Is It Really Over This Time?

Many readers who have been around for awhile may recall the times we referenced our phone call sentiment indicator. We can easily pull that out of the dust bin and add it to the dreadful sentiment readings of just about every other survey out there in recent weeks.

We are setting records in nearly every single survey – for bearishness as you might expect. Yesterday, the batch was joined by the measure of cash in mutual funds. US managers have raised the proportion of their portfolios in cash to 5.4%, the third highest percentage since 2009, according to the latest Global Fund Manager Survey from Bank of America Merrill Lynch.

Add that to the quickly lengthening list of experts calling for recession and you begin to get a sense of why yesterday’s title was “Armageddon Already?”

Just as a quick reminder:

The AAII bullish reading released on Thursday was 17.9% – before the shellacking on Friday. This is the lowest reading for many, many years. In essence, over 82% of those answering the survey no longer feel good about the market.

This reading is lower than the previous two bear market ending points in February of 2003 and March of 2009.

Dreadful Start to The Year

Yes…the numbers have been horrible. Strong dividend payers and utilities have held some relative strength but everything else is being thrown out with the bathwater. Since we have stipulated having a chunk of cash for sometime now, while we watch the ugly (and I do mean ugly) price action as panic ripples through the averages, I suggest we ask ourselves a few questions – and answer honestly:

The last time we were this afraid, was it time to sell of time to buy?

Am I a short-term trader or a long-term investor?

Does my financial plan stipulate my short, medium and long-term goals?

Do I have assets at risk in the market which were meant or needed for short-term goals?

If the answer to my last question is “no”, then why am I feeling this panic?

Has it been profitable in the past to sell with the crowd when they are panicking as well?

As a long-term investor do windows of panic and high levels of fear typically coincide with good long-term prices for companies?

The answer to the last question deserves some help : Yes.

The Toughest Lesson

There are LOTS of tough lessons in building wealth over time. We are currently experiencing one of the more difficult ones. Standing still is very tough when all around you is leading you closer to the ledge everyday. Hell, even I was wondering if we had any screwdrivers to open the office windows this morning. (I am kidding)

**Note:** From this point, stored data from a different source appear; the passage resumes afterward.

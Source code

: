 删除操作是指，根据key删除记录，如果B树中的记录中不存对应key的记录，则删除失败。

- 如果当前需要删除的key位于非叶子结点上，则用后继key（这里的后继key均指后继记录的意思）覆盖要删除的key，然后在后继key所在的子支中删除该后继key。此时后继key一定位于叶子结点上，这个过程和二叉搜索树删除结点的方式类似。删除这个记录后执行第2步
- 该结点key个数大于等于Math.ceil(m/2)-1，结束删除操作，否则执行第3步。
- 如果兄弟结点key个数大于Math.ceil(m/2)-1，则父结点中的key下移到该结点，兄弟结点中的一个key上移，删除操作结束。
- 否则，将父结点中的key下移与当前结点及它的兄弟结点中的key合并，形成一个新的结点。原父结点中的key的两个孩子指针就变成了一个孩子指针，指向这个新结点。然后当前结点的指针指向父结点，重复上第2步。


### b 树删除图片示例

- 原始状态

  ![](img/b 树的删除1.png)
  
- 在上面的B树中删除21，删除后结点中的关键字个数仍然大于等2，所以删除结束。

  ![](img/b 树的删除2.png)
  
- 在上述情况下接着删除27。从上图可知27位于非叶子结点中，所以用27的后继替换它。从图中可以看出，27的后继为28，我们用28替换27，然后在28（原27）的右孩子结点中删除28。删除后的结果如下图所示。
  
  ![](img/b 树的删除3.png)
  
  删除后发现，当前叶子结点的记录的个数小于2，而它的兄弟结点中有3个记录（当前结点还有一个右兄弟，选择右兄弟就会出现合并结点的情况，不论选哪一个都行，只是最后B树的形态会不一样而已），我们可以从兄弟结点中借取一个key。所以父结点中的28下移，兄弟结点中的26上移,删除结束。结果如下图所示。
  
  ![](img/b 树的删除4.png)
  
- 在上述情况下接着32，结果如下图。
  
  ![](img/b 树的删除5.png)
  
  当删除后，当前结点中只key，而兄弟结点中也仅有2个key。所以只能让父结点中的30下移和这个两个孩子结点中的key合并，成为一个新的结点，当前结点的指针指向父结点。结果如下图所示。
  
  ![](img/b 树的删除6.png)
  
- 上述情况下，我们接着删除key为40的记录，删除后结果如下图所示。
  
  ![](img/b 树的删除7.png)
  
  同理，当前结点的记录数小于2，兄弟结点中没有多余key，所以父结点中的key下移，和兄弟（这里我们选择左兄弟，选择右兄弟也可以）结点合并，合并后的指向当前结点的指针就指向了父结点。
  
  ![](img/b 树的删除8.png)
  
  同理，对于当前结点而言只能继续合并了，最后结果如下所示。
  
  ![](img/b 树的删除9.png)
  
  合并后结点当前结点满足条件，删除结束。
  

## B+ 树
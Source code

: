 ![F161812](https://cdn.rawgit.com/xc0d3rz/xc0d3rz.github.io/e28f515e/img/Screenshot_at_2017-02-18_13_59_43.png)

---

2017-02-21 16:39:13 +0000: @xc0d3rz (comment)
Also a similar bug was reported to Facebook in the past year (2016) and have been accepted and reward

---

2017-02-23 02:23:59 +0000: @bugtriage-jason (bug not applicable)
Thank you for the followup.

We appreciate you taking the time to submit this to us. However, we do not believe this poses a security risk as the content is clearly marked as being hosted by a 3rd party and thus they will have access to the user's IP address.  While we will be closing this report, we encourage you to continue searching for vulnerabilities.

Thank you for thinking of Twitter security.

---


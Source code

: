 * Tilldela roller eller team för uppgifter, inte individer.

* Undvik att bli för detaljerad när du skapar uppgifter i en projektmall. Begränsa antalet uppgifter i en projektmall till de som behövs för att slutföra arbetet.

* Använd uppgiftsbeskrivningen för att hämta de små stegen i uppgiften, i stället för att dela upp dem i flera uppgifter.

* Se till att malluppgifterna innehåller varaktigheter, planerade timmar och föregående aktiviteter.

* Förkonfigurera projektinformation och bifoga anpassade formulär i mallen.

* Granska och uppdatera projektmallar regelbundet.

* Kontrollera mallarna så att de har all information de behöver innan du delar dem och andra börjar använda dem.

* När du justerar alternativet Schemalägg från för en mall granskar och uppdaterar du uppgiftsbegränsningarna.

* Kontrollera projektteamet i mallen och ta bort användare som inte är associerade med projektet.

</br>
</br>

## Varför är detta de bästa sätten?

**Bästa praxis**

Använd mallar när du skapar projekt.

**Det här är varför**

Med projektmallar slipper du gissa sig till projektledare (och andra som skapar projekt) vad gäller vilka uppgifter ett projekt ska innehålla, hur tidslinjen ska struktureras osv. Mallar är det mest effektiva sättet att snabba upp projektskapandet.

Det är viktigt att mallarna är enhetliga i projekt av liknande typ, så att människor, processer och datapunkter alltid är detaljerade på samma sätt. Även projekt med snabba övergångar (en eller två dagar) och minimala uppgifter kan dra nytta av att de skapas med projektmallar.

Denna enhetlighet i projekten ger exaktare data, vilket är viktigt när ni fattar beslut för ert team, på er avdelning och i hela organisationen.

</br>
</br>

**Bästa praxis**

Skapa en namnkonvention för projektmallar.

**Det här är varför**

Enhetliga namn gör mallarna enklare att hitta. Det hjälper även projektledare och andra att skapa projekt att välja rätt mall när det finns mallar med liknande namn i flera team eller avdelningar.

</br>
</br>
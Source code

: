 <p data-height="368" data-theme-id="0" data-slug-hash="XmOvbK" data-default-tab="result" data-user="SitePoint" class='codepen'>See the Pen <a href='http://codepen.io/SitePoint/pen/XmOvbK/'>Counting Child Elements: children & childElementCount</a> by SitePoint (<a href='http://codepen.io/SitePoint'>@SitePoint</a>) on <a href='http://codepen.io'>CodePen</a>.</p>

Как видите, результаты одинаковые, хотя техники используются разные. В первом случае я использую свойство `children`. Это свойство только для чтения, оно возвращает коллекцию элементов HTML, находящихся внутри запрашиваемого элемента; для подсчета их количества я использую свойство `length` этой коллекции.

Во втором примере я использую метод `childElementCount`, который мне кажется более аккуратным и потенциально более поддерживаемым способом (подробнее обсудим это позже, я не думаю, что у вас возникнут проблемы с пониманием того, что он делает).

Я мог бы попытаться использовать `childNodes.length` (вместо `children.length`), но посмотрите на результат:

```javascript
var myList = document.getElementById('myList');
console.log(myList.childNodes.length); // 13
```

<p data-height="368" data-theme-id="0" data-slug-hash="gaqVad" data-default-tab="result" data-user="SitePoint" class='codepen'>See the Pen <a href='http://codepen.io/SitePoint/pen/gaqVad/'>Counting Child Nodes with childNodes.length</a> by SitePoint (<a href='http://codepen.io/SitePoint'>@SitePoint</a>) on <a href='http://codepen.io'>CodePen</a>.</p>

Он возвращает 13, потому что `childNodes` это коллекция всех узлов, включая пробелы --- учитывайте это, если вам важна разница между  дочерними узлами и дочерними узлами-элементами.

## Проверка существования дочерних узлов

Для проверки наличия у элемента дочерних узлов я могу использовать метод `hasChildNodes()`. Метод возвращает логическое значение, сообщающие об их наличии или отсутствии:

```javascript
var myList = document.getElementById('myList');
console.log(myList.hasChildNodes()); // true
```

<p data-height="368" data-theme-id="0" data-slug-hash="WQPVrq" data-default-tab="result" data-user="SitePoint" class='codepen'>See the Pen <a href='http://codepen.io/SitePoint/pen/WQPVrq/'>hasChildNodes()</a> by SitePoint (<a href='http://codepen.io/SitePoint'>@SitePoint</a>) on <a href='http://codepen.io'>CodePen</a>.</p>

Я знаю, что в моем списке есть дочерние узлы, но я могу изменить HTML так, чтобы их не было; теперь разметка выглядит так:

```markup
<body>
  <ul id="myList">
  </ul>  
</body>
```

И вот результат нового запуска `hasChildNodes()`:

It is a certainty that I have increased my daily intake of TUMS. I have made a decision on that front: I prefer the grape and orange ones.

The lesson I was referencing? In time we have to realize that these periods come and go – they do not stay. As simplistic as it sounds, the massive flows of emotions do not alter the long-term upward slope of growth in our lives and in this country. We have seen too many of these to think otherwise.

For all the times we have been assured of the world’s end by experts in recent decades, not a single one was actually correct. We suggest that this time is no different – even though it is ugly.

Speaking of Ugly

Here is a chart showing past previous ugly starts to the year. There have been several – most ending up better than the first days or month caused the crowd to expect:
This is the picture


Note there were quite a few that started out very poorly and indeed found a way to recover. In fact, if you take a pencil to it, you might find that if you had been unlucky enough to only buy when all those ugly years were about to start – you would still have ended up over time.

Great Point Here on The Bigger Picture:

Our great friend Alan Steel and his team of top advisers sent a link over yesterday from Josh Brown. I am jealous because both Alan and Josh are better writers : ) – and a lot funnier too.

Here is a piece taken from Josh’s post that seems to outline the emotions of the moment very effectively:

“When Apple shares trade higher over the course of a given quarter, it is the highest quality stock in the world with a vast opportunity ahead to take on automobiles, TV, virtual reality and the Internet Of Things. When Apple falls over the course of a quarter, Apple is a Too Big To Sail rotting old galleon, with a caretaker captain who can’t turn it and a crew who can’t innovate in time to save the ship from capsizing.

When a social media startup prices a financing round at a higher level than the previous one, it is heralded as The Next Big Thing, a disruption on its way to riches and glory. If that same startup does a down-round, it’s already dead; all that’s left to happen is the exodus of the talent and the selling off of the servers.

Price creates the reality for investors, because investors take their behavioral cues from price and the media fashions its headlines from it.”

In Summary

Today will start out ugly again as fears of $28 crude and a “collapsing China” reverberate against the walls of market wisdom. The bears are out in force, stalking prey.

They have had a great couple of weeks. No doubt filling themselves by gorging on all the fear. We suspect – as tough as it may be to conjure up why given all the headlines – that they will be pressed back into hibernation sooner than expected.

The data are all clear: the masses are more than happy to give up quickly and run to the hills, swearing off stocks again “until it is safe”….which is Swedish for “more expensive.”

Fears are high (and getting higher) and prices are low (and can go lower) – the future is unknown and it scares the hell out of anyone who focuses on that too much.

Except here is the ugly side of markets:

That is how all lows have looked and felt – since the beginning of time.